At the start of the EHR project, the biggest challenge was the definition of truth – patients who had rheumatoid arthritis and patients who did not – in order to train prediction algorithms. We had to manually curate EHR data to enable training and tests sets of rheumatoid arthritis patients. This took many, many hours of chart reviews. As I was reviewing medical charts, I frequently asked myself whether this investment of time was worth it. Am I spending dozens of hours to define a training / test set of 1000 RA patients only to apply the algorithm and identify 5-times more RA patients? Is that really a breakthrough? Over the last several years, improvements were made to speed up establishing gold truths to enable AI in EHR research (e.g., PheCAP, which uses machine learning for algorithm training, see here)…but the process is still not optimized.

To be fair, and as acknowledged above, the EHR algorithms weren’t neural networks. We tried different AI-based approaches, and realized the AI approaches were no better than basic logistic regression. With larger curated datasets, I suspect these AI approaches could have been superior.

The second example is the use of text mining to interpret results from genome-wide association studies (GWAS). A team led by Soumya Raychaudhuri and Mark Daly developed a method to identify the most likely causal gene from GWAS by mining the text from the abstracts of published research papers (here). We seeded the algorithm with a certain number of true positive associations to find patterns from PubMed abstracts. The more true positives we added to the algorithm the better the prediction. At the time, we only had 15 genome-wide significant SNPs outside of the Major Histocompatibility Complex (MHC) locus. To increase the amount of input information, we expanded the list to 370 SNPs from 179 independent loci with P < 0.001 in an RA GWAS of 3,393 cases and 12,462 controls. To establish true negatives, we randomly selected SNPs outside of these regions. This method, termed GRAIL, was very effective at nominating causal genes, as demonstrated by a prospective study where we used GRAIL to prioritize SNPs for replication in independent RA case-control samples (here).

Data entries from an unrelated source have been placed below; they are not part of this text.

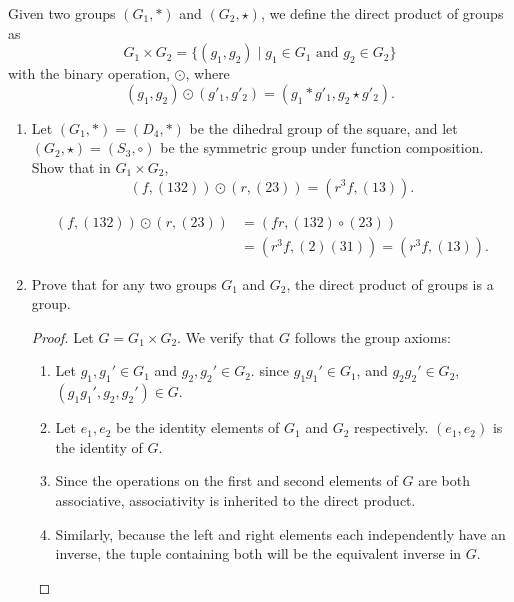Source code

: \documentclass{article}
\begin{document}
\begin{enumerate}
{        Given two groups \((G_1,*)\) and \((G_2,\star)\), we define the direct product of groups as \[           G_1 \times G_2 = \{(g_1, g_2) \mid g_1 \in G_1 \text{ and } g_2 \in G_2\}         \] with the binary operation, \(\odot\), where \[           (g_1, g_2)\odot(g'_1,g'_2) = (g_1 * g'_1, g_2 \star g'_2).         \]
      
        \begin{enumerate}
            \item {
                Let \({(G_1, *) = (D_4, *)}\) be the dihedral group of the square, 
                and let \({(G_2, \star) = (S_3, \circ)}\) be the symmetric group 
                under function composition.  Show that in \(G_1 \times G_2\), 
                \[\left(f, (132) \right) \odot \left(r, (23) \right) = \left(r^3f, (13) \right).\]

                \begin{align}
                    \left(f, (132) \right) \odot \left(r, (23) \right) 
                        &= (fr, (132) \circ (23)) \\
                        & = (r^3f, (2)(31)) = (r^3f, (13)).
                \end{align}
            }
            
            \item {
                Prove that for any two groups \(G_1\) and \(G_2\), the direct product of groups is a group.
                
                \begin{proof}
                    Let \(G = G_1 \times G_2\). We verify that \(G\) follows the group 
                    axioms:
                    \begin{enumerate}
                        \item[Closure:] {
                            Let \(g_1, g_1' \in G_1\) and \(g_2, g_2' \in G_2\).
                            since \(g_1g_1' \in G_1\), and \(g_2g_2' \in G_2\),
                            \((g_1g_1', g_2,g_2') \in G\).
                        }
                        \item[Identity:] {
                            Let \(e_1, e_2\) be the identity elements of \(G_1\) 
                            and \(G_2\) respectively. \((e_1, e_2)\) is the identity
                            of \(G\).
                        }
                        \item[Associativity:] {
                            Since the operations on the first and second elements of 
                            \(G\) are both associative, associativity is inherited 
                            to the direct product.
                        }
                        \item[Inverse:] {
                            Similarly, because the left and right elements each 
                            independently have an inverse, the tuple containing 
                            both will be the equivalent inverse in \(G\).
                        }
                    \end{enumerate}
                \end{proof}
            }


\end{enumerate}}
\end{enumerate}
\end{document}
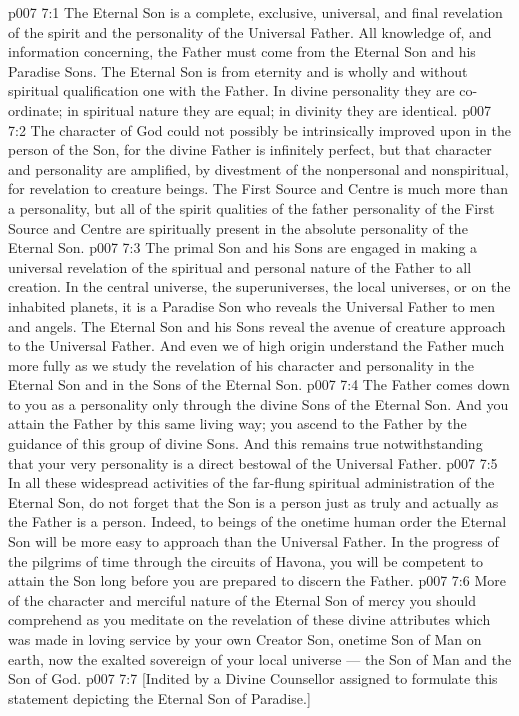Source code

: \vs p007 7:1 The Eternal Son is a complete, exclusive, universal, and final revelation of the spirit and the personality of the Universal Father. All knowledge of, and information concerning, the Father must come from the Eternal Son and his Paradise Sons. The Eternal Son is from eternity and is wholly and without spiritual qualification one with the Father. In divine personality they are co\hyp{}ordinate; in spiritual nature they are equal; in divinity they are identical.
\vs p007 7:2 The character of God could not possibly be intrinsically improved upon in the person of the Son, for the divine Father is infinitely perfect, but that character and personality are amplified, by divestment of the nonpersonal and nonspiritual, for revelation to creature beings. The First Source and Centre is much more than a personality, but all of the spirit qualities of the father personality of the First Source and Centre are spiritually present in the absolute personality of the Eternal Son.
\vs p007 7:3 The primal Son and his Sons are engaged in making a universal revelation of the spiritual and personal nature of the Father to all creation. In the central universe, the superuniverses, the local universes, or on the inhabited planets, it is a Paradise Son who reveals the Universal Father to men and angels. The Eternal Son and his Sons reveal the avenue of creature approach to the Universal Father. And even we of high origin understand the Father much more fully as we study the revelation of his character and personality in the Eternal Son and in the Sons of the Eternal Son.
\vs p007 7:4 The Father comes down to you as a personality only through the divine Sons of the Eternal Son. And you attain the Father by this same living way; you ascend to the Father by the guidance of this group of divine Sons. And this remains true notwithstanding that your very personality is a direct bestowal of the Universal Father.
\vs p007 7:5 \pc In all these widespread activities of the far\hyp{}flung spiritual administration of the Eternal Son, do not forget that the Son is a person just as truly and actually as the Father is a person. Indeed, to beings of the onetime human order the Eternal Son will be more easy to approach than the Universal Father. In the progress of the pilgrims of time through the circuits of Havona, you will be competent to attain the Son long before you are prepared to discern the Father.
\vs p007 7:6 More of the character and merciful nature of the Eternal Son of mercy you should comprehend as you meditate on the revelation of these divine attributes which was made in loving service by your own Creator Son, onetime Son of Man on earth, now the exalted sovereign of your local universe --- the Son of Man and the Son of God.
\vsetoff
\vs p007 7:7 [Indited by a Divine Counsellor assigned to formulate this statement depicting the Eternal Son of Paradise.]
\quizlink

Again, the key message from these two examples: For AI-based approaches to be most impactful, it is important to seed algorithms with true positive and true negatives, and then apply the AI algorithms on extremely large datasets to refine the models through reinforcement learning. Without such “truths” and large datasets to learn over time, AI is of limited value.

AI IN DRUG RESEARCH AND EARLY DEVELOPMENT

Establishing truth in early AI tech applications included mastering games such as Atari’s Breakout in 2013 and the board game Go in 2016 (links here, here). The neural networks learned by playing rather than by feeding the AI algorithms an exhaustive curated database of true positives and true negatives. Nonetheless, the “truths” were easy to establish: the outcomes of the games and the scores received. With each game, the deep reinforcement learning network used the points it scored in the game as a feedback mechanism, which led to mastery of the games over time.

A more complicated AI application came when a human-like robot hand learned to solve a Rubik’s cube (here). In this tech AI example, the game (Rubik’s cube) was combined with a physical machine (robot hand). The neural networks were trained entirely in simulation, using the same reinforcement learning code as described above for Breakout and Go. Truth was defined as solving the cube.

And an even more complicate problem is self-driving cars. Here, sensors are required to evaluate surroundings and move safely with little or no human input. Truth is defined as successfully navigating streets and avoiding obstacles such as other cars.

But what is “truth” in drug discovery and early development?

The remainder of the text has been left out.